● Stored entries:
====

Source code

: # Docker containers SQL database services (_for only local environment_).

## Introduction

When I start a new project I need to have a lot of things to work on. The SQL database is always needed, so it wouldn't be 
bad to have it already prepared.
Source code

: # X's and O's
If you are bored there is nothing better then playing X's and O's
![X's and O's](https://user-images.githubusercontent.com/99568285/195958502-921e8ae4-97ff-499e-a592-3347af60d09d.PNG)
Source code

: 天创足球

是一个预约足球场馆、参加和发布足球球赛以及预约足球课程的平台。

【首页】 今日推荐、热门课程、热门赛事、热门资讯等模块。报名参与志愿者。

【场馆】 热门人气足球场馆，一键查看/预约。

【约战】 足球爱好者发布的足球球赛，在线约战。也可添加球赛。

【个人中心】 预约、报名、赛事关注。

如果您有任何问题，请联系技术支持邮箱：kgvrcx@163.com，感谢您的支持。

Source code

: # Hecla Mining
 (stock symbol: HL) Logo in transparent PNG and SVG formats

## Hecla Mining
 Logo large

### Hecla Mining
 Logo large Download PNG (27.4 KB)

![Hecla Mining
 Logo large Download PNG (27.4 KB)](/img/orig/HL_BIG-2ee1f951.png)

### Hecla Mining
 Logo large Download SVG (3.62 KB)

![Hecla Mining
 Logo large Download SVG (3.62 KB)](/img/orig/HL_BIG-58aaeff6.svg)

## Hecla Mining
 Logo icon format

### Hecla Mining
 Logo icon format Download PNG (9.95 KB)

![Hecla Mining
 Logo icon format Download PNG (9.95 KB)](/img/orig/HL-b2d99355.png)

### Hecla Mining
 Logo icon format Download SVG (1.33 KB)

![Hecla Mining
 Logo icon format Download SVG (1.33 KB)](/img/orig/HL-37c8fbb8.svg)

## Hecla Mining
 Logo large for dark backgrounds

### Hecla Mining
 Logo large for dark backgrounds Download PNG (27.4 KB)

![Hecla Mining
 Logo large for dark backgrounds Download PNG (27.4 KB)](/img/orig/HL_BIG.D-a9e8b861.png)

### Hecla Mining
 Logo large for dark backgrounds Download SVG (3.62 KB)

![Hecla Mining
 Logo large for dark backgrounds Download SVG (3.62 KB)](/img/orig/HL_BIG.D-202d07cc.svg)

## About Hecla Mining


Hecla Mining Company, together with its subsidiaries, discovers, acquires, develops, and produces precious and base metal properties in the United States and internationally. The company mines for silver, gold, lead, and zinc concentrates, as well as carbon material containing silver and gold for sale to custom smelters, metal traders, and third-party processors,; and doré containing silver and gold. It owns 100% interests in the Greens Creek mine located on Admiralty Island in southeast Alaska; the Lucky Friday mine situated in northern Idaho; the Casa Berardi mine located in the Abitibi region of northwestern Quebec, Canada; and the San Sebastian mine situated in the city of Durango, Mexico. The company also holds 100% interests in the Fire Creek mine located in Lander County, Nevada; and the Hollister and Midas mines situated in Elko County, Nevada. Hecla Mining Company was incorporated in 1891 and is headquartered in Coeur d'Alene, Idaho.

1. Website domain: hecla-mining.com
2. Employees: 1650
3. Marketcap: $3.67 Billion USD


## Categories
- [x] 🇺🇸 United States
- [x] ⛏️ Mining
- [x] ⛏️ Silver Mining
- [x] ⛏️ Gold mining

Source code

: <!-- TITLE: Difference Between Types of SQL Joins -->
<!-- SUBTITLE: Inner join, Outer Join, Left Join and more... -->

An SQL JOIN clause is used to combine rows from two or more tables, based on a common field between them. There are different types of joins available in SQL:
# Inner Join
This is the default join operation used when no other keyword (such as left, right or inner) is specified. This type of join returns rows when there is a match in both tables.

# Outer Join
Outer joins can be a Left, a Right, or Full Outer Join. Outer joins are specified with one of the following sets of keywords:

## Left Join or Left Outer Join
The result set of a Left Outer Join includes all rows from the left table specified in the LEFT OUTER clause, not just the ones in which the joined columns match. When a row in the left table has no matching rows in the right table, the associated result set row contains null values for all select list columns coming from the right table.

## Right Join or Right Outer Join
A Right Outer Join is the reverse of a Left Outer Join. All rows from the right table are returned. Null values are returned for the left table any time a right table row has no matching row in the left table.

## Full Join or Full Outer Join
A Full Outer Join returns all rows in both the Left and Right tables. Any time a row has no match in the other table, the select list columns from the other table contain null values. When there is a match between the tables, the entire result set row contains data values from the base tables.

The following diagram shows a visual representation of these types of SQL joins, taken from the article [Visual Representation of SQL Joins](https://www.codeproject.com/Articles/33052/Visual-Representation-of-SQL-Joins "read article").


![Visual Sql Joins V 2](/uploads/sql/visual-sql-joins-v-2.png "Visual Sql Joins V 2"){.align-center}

====

Exactly as given, repeat each line above.

Source code

: # Docker containers SQL database services (_for only local environment_).

## Introduction

When I start a new project I need to have a lot of things to work on. The SQL database is always needed, so it wouldn't be 
bad to have it already prepared.
Source code

: # X's and O's
If you are bored there is nothing better then playing X's and O's
![X's and O's](https://user-images.githubusercontent.com/99568285/195958502-921e8ae4-97ff-499e-a592-3347af60d09d.PNG)
Source code

: 天创足球

是一个预约足球场馆、参加和发布足球球赛以及预约足球课程的平台。

【首页】 今日推荐、热门课程、热门赛事、热门资讯等模块。报名参与志愿者。

【场馆】 热门人气足球场馆，一键查看/预约。

【约战】 足球爱好者发布的足球球赛，在线约战。也可添加球赛。

【个人中心】 预约、报名、赛事关注。

如果您有任何问题，请联系技术支持邮箱：kgvrcx@163.com，感谢您的支持。

Source code

: # Hecla Mining
 (stock symbol: HL) Logo in transparent PNG and SVG formats

## Hecla Mining
 Logo large

### Hecla Mining
 Logo large Download PNG (27.4 KB)

![Hecla Mining
 Logo large Download PNG (27.4 KB)](/img/orig/HL_BIG-2ee1f951.png)

### Hecla Mining
 Logo large Download SVG (3.62 KB)

![Hecla Mining
 Logo large Download SVG (3.62 KB)](/img/orig/HL_BIG-58aaeff6.svg)

## Hecla Mining
 Logo icon format

### Hecla Mining
 Logo icon format Download PNG (9.95 KB)

![Hecla Mining
 Logo icon format Download PNG (9.95 KB)](/img/orig/HL-b2d99355.png)

### Hecla Mining
 Logo icon format Download SVG (1.33 KB)

![Hecla Mining
 Logo icon format Download SVG (1.33 KB)](/img/orig/HL-37c8fbb8.svg)

## Hecla Mining
 Logo large for dark backgrounds

### Hecla Mining
 Logo large for dark backgrounds Download PNG (27.4 KB)

![Hecla Mining
 Logo large for dark backgrounds Download PNG (27.4 KB)](/img/orig/HL_BIG.D-a9e8b861.png)

### Hecla Mining
 Logo large for dark backgrounds Download SVG (3.62 KB)

![Hecla Mining
 Logo large for dark backgrounds Download SVG (3.62 KB)](/img/orig/HL_BIG.D-202d07cc.svg)

## About Hecla Mining


Hecla Mining Company, together with its subsidiaries, discovers, acquires, develops, and produces precious and base metal properties in the United States and internationally. The company mines for silver, gold, lead, and zinc concentrates, as well as carbon material containing silver and gold for sale to custom smelters, metal traders, and third-party processors,; and doré containing silver and gold. It owns 100% interests in the Greens Creek mine located on Admiralty Island in southeast Alaska; the Lucky Friday mine situated in northern Idaho; the Casa Berardi mine located in the Abitibi region of northwestern Quebec, Canada; and the San Sebastian mine situated in the city of Durango, Mexico. The company also holds 100% interests in the Fire Creek mine located in Lander County, Nevada; and the Hollister and Midas mines situated in Elko County, Nevada. Hecla Mining Company was incorporated in 1891 and is headquartered in Coeur d'Alene, Idaho.

1. Website domain: hecla-mining.com
2. Employees: 1650
3. Marketcap: $3.67 Billion USD


## Categories
- [x] 🇺🇸 United States
- [x] ⛏️ Mining
- [x] ⛏️ Silver Mining
- [x] ⛏️ Gold mining

Source code

: <!-- TITLE: Difference Between Types of SQL Joins -->
<!-- SUBTITLE: Inner join, Outer Join, Left Join and more... -->

An SQL JOIN clause is used to combine rows from two or more tables, based on a common field between them. There are different types of joins available in SQL:
# Inner Join
This is the default join operation used when no other keyword (such as left, right or inner) is specified. This type of join returns rows when there is a match in both tables.

# Outer Join
Outer joins can be a Left, a Right, or Full Outer Join. Outer joins are specified with one of the following sets of keywords:

## Left Join or Left Outer Join
The result set of a Left Outer Join includes all rows from the left table specified in the LEFT OUTER clause, not just the ones in which the joined columns match. When a row in the left table has no matching rows in the right table, the associated result set row contains null values for all select list columns coming from the right table.

## Right Join or Right Outer Join
A Right Outer Join is the reverse of a Left Outer Join. All rows from the right table are returned. Null values are returned for the left table any time a right table row has no matching row in the left table.

## Full Join or Full Outer Join
A Full Outer Join returns all rows in both the Left and Right tables. Any time a row has no match in the other table, the select list columns from the other table contain null values. When there is a match between the tables, the entire result set row contains data values from the base tables.

The following diagram shows a visual representation of these types of SQL joins, taken from the article [Visual Representation of SQL Joins](https://www.codeproject.com/Articles/33052/Visual-Representation-of-SQL-Joins "read article").


![Visual Sql Joins V 2](/uploads/sql/visual-sql-joins-v-2.png "Visual Sql Joins V 2"){.align-center}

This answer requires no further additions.